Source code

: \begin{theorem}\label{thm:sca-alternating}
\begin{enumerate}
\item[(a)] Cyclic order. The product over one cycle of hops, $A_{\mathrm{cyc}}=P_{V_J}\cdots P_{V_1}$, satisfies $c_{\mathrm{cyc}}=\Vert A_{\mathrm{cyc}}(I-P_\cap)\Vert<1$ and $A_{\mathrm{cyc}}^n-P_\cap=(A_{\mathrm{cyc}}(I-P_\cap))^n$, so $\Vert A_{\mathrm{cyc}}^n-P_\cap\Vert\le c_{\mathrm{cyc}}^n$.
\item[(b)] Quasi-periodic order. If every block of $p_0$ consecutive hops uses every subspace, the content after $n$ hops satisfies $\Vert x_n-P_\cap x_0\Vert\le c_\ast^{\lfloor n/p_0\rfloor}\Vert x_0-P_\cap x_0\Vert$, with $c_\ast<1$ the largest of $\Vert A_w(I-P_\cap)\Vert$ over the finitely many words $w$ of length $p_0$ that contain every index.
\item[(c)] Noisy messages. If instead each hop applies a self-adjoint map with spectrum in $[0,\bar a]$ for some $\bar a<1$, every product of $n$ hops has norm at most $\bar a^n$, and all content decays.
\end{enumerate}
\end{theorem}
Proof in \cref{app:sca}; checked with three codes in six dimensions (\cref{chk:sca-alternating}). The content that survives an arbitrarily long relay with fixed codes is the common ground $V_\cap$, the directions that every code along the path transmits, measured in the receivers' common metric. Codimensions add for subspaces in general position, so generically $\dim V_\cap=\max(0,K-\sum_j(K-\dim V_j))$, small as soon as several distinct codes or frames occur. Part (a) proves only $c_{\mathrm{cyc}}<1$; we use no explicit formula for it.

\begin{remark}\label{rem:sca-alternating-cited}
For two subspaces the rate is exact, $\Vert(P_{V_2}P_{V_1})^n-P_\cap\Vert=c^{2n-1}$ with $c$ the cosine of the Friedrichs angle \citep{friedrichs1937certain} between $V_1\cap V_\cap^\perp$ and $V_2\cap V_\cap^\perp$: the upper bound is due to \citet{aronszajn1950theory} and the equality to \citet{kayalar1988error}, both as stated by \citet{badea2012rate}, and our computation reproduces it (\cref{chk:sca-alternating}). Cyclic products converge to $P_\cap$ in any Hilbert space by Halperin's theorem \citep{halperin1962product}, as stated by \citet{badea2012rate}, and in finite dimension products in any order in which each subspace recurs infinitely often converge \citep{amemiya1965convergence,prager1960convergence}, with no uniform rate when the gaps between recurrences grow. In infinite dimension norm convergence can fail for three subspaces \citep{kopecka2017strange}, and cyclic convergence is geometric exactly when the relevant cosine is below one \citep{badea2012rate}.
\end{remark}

· · · · · · ·

WORK ITEM:
Only the number is needed here: how many lines of the records contain "remark"?

ANSWER SECTION:
2